A republic is one of the most libertarian forms of government, due to its emphasis of personal rights and putting the power of government into the hands of people regardless of social standing or wealth. Yet the Republic in its very etymology is defined as promoting the good of the state: res publica "public interest, the state," from res "affair, matter, thing" + publica, fem. of publicus "public"

In Thucydides's "Funeral Oration of Pericles," he asserts the success of the Athenian state is its moderation between personal freedom and responsibility to the state:

 "There, far from exercising a jealous surveillance over each other, we do not feel called upon to be angry with our neighbour for doing what he likes, or even to indulge in those injurious looks which cannot fail to be offensive, although they inflict no positive penalty. But all this ease in our private relations does not make us lawless as citizens. Against this fear is our chief safeguard, teaching us to obey the magistrates and the laws, [emphasis mine] particularly such as regard the protection of the injured, whether they are actually on the statute book, or belong to that code which, although unwritten, yet cannot be broken without acknowledged disgrace."
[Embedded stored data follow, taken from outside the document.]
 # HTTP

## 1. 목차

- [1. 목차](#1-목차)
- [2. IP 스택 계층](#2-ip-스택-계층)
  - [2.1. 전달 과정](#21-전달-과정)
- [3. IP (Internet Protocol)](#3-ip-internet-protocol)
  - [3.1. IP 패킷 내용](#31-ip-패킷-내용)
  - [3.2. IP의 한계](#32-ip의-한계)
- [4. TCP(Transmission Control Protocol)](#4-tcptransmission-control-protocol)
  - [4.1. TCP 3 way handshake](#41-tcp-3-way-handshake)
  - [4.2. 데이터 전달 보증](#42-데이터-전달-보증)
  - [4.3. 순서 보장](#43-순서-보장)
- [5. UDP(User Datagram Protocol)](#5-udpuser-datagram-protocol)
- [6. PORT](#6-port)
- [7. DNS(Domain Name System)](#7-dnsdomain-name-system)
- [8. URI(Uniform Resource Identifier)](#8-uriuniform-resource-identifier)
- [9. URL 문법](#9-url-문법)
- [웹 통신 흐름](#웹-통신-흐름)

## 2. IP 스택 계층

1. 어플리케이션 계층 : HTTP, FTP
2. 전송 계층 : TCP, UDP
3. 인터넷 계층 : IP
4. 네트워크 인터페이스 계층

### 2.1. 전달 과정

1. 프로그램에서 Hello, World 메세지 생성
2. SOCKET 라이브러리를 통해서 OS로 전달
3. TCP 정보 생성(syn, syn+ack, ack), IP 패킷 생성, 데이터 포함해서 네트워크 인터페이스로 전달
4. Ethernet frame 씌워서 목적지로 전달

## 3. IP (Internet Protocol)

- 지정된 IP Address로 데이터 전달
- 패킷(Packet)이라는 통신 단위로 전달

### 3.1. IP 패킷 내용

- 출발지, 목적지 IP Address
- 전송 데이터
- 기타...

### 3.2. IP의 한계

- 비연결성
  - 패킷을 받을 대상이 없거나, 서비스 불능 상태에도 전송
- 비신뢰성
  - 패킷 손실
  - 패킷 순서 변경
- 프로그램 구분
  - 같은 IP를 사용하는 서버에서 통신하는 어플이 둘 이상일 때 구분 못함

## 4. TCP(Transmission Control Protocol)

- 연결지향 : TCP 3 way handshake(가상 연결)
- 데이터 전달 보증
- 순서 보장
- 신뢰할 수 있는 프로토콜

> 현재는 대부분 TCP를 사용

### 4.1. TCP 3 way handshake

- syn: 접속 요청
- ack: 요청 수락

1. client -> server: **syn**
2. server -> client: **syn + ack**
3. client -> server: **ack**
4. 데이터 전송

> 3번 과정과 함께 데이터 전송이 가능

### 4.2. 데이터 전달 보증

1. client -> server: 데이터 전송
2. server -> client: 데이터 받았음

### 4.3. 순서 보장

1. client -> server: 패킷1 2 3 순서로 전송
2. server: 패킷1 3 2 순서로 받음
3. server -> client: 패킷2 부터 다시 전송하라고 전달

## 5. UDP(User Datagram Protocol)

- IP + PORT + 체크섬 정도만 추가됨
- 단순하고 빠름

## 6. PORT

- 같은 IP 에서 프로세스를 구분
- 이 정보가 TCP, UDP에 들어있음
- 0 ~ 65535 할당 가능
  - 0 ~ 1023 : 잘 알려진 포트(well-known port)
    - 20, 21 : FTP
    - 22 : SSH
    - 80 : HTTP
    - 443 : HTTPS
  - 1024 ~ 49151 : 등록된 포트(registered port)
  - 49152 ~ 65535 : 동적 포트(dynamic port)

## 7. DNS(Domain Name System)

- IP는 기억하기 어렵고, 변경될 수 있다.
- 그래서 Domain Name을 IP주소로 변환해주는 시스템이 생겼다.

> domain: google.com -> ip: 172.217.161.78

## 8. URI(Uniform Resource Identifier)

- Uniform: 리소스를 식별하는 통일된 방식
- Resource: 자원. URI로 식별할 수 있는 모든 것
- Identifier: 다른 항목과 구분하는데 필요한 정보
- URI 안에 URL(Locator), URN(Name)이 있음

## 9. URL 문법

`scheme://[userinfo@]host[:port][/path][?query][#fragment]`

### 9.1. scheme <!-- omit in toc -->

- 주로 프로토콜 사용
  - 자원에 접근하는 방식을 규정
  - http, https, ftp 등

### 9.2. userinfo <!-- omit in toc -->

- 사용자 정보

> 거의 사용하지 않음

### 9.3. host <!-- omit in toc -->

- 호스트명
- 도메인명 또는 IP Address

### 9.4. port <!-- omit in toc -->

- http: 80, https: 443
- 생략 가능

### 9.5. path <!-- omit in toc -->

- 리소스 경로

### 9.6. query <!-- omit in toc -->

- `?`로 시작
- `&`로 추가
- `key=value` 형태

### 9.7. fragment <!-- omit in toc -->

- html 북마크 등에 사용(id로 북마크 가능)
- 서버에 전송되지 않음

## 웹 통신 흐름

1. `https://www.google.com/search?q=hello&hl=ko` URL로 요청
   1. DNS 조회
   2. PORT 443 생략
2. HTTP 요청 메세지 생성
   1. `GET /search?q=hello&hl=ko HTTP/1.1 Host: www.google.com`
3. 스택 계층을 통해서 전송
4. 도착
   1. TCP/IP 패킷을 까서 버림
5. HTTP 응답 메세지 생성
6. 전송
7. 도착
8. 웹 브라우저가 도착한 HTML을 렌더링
Jefferson's ideal government "which governs least" still governs. Abuses of the state do not imply the state itself is evil or unnecessary. We should not trust government to act unmonitored. The untried amoral faith of Rand should not overwrite our understanding of human nature. Like Thucydides and Jefferson, Libertarians should reject philosophical absolutist extremism and cultivate a deep ambivalence.